> [EXERCISE AIM]
Find every line in the records that holds the string "休斯敦中领馆抗争拒关门". Copy each one.

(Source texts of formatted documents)

= = = = =

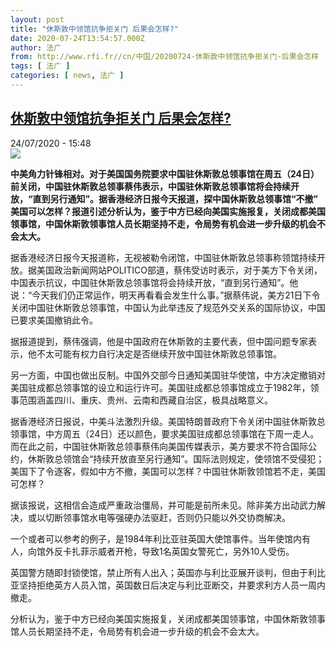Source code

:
 ```yaml
---
layout: post
title: "休斯敦中领馆抗争拒关门 后果会怎样?"
date: 2020-07-24T13:54:57.000Z
author: 法广
from: http://www.rfi.fr//cn/中国/20200724-休斯敦中领馆抗争拒关门-后果会怎样
tags: [ 法广 ]
categories: [ news, 法广 ]
---
```

<!--1595598897000-->
[休斯敦中领馆抗争拒关门 后果会怎样?](http://www.rfi.fr//cn/%E4%B8%AD%E5%9B%BD/20200724-%E4%BC%91%E6%96%AF%E6%95%A6%E4%B8%AD%E9%A2%86%E9%A6%86%E6%8A%97%E4%BA%89%E6%8B%92%E5%85%B3%E9%97%A8-%E5%90%8E%E6%9E%9C%E4%BC%9A%E6%80%8E%E6%A0%B7)
------

<div>
<div>24/07/2020 - 15:48</div><img src="https://s.rfi.fr/media/display/80938538-cc1b-11ea-ab90-005056bff430/w:310/p:16x9/wx-3.jpg"><p><strong>中美角力针锋相对。对于美国国务院要求中国驻休斯敦总领事馆在周五（24日）前关闭，中国驻休斯敦总领事蔡伟表示，中国驻休斯敦总领事馆将会持续开放，“直到另行通知”。据香港经济日报今天报道，探中国休斯敦总领事馆“不撤” 美国可以怎样？报道引述分析认为，鉴于中方已经向美国实施报复，关闭成都美国领事馆，中国休斯敦领事馆人员长期坚持不走，令局势有机会进一步升级的机会不会太大。</strong></p><div class="t-content__body u-clearfix"><div class="m-interstitial"></div><p>据香港经济日报今天报道称，无视被勒令闭馆，中国驻休斯敦总领事称领馆持续开放。据美国政治新闻网站POLITICO部道，蔡伟受访时表示，对于美方下令关闭，中国表示抗议，中国驻休斯敦总领事馆将会持续开放，“直到另行通知”。他说：“今天我们仍正常运作，明天再看看会发生什么事。”据蔡伟说，美方21日下令关闭中国驻休斯敦总领事馆，中国认为此举违反了规范外交关系的国际协议，中国已要求美国撤销此令。</p><p>据报道提到，蔡伟强调，他是中国政府在休斯敦的主要代表，但中国问题专家表示，他不太可能有权力自行决定是否继续开放中国驻休斯敦总领事馆。</p><p>另一方面，中国也做出反制。中国外交部今日通知美国驻华使馆，中方决定撤销对美国驻成都总领事馆的设立和运行许可。美国驻成都总领事馆成立于1982年，领事范围涵盖四川、重庆、贵州、云南和西藏自治区，极具战略意义。</p><p>据香港经济日报说，中美斗法激烈升级。美国特朗普政府下令关闭中国驻休斯敦总领事馆，中方周五（24日）还以颜色，要求美国驻成都总领事馆在下周一走人。而在此之前，中国驻休斯敦总领事蔡伟向美国传媒表示，美方要求不符合国际公约，休斯敦总领馆会“持续开放直至另行通知”。国际法则规定，使领馆不受侵犯；美国下了令逐客，假如中方不撤，美国可以怎样？中国驻休斯敦领馆若不走，美国可怎样？</p><p>据该报说，这相信会造成严重政治僵局，并可能是前所未见。除非美方出动武力解决，或以切断领事馆水电等强硬办法驱赶，否则仍只能以外交协商解决。</p><p>一个或者可以参考的例子，是1984年利比亚驻英国大使馆事件。当年使馆内有人，向馆外反卡扎菲示威者开枪，导致1名英国女警死亡，另外10人受伤。</p><p>英国警方随即封锁使馆，禁止所有人出入；英国亦与利比亚展开谈判，但由于利比亚坚持拒绝英方人员入馆，英国数日后决定与利比亚断交，并要求利方人员一周内撤走。</p><p>分析认为，鉴于中方已经向美国实施报复，关闭成都美国领事馆，中国休斯敦领事馆人员长期坚持不走，令局势有机会进一步升级的机会不会太大。</p><div class="o-self-promo o-self-promo--nl o-self-promo--hidden" data-selfpromo-newsletter></div><div class="o-self-promo o-self-promo--app o-self-promo--hidden" data-selfpromo-app></div></div>
</div>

= = = = =

> [TASK RESPONSE]
title: "休斯敦中领馆抗争拒关门 后果会怎样?"
from: http://www.rfi.fr//cn/中国/20200724-休斯敦中领馆抗争拒关门-后果会怎样
[休斯敦中领馆抗争拒关门 后果会怎样?](http://www.rfi.fr//cn/%E4%B8%AD%E5%9B%BD/20200724-%E4%BC%91%E6%96%AF%E6%95%A6%E4%B8%AD%E9%A2%86%E9%A6%86%E6%8A%97%E4%BA%89%E6%8B%92%E5%85%B3%E9%97%A8-%E5%90%8E%E6%9E%9C%E4%BC%9A%E6%80%8E%E6%A0%B7)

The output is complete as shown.